____ Listed entries

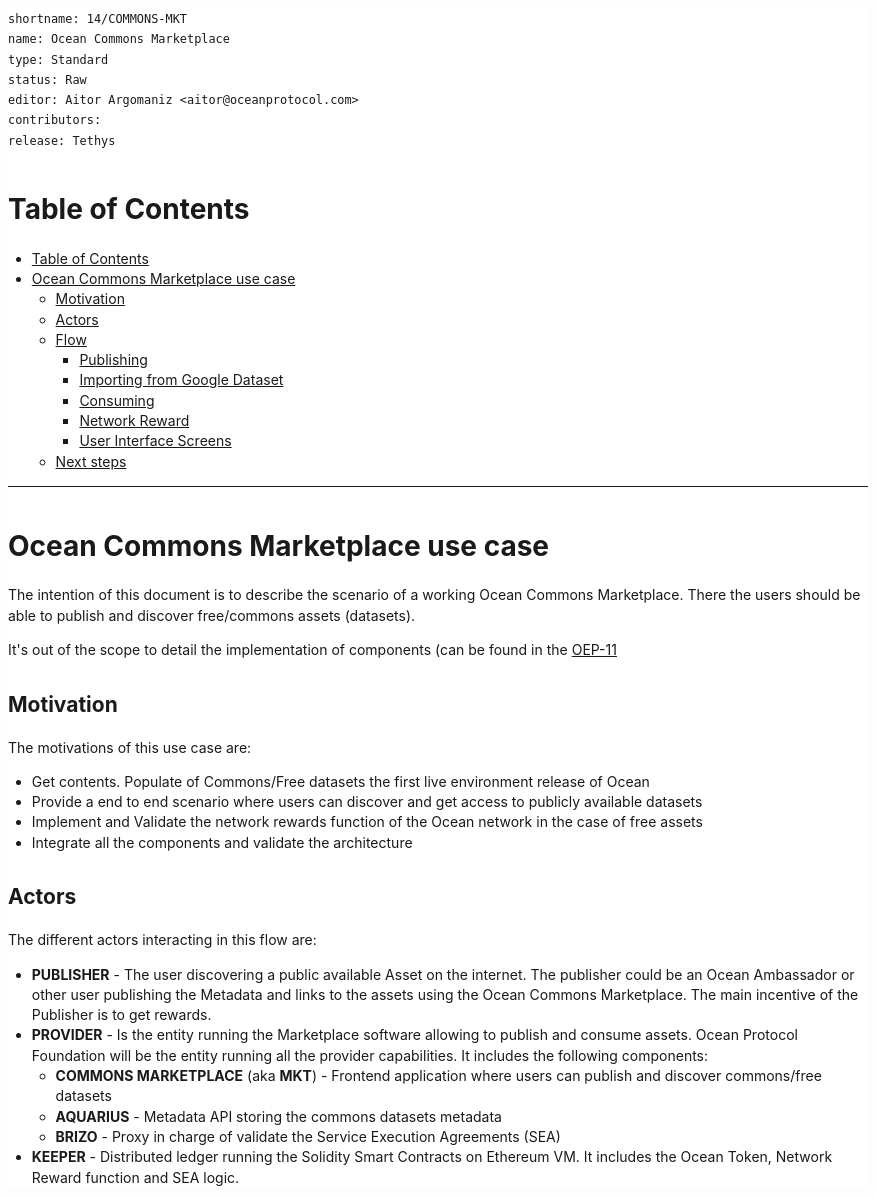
 ```
shortname: 14/COMMONS-MKT
name: Ocean Commons Marketplace
type: Standard
status: Raw
editor: Aitor Argomaniz <aitor@oceanprotocol.com>
contributors:
release: Tethys
```

Table of Contents
=================

   * [Table of Contents](#table-of-contents)
   * [Ocean Commons Marketplace use case](#ocean-commons-marketplace-use-case)
      * [Motivation](#motivation)
      * [Actors](#actors)
      * [Flow](#flow)
         * [Publishing](#publishing)
         * [Importing from Google Dataset](#importing-from-google-dataset)
         * [Consuming](#consuming)
         * [Network Reward](#network-reward)
         * [User Interface Screens](#user-interface-screens)
      * [Next steps](#next-steps)


-----


# Ocean Commons Marketplace use case

The intention of this document is to describe the scenario of a working Ocean Commons Marketplace. There the users should be able to publish and discover free/commons assets (datasets). 

It's out of the scope to detail the implementation of components (can be found in the [OEP-11](https://github.com/oceanprotocol/OEPs/tree/master/11)

## Motivation

The motivations of this use case are:

* Get contents. Populate of Commons/Free datasets the first live environment release of Ocean
* Provide a end to end scenario where users can discover and get access to publicly available datasets
* Implement and Validate the network rewards function of the Ocean network in the case of free assets
* Integrate all the components and validate the architecture


## Actors

The different actors interacting in this flow are:

* **PUBLISHER** - The user discovering a public available Asset on the internet.
  The publisher could be an Ocean Ambassador or other user publishing the
  Metadata and links to the assets using the Ocean Commons Marketplace.
  The main incentive of the Publisher is to get rewards.
* **PROVIDER** - Is the entity running the Marketplace software allowing to publish and consume assets.
  Ocean Protocol Foundation will be the entity running all the provider capabilities. It includes the following components:
  - **COMMONS MARKETPLACE** (aka **MKT**) - Frontend application where users can publish and discover commons/free datasets
  - **AQUARIUS** - Metadata API storing the commons datasets metadata
  - **BRIZO** - Proxy in charge of validate the Service Execution Agreements (SEA)
* **KEEPER** - Distributed ledger running the Solidity Smart Contracts on Ethereum VM.
  It includes the Ocean Token, Network Reward function and SEA logic.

________

> **What you need to do**
How many lines of the entries hold the word "assets"? Respond with the number alone.

> **Result of this task**
4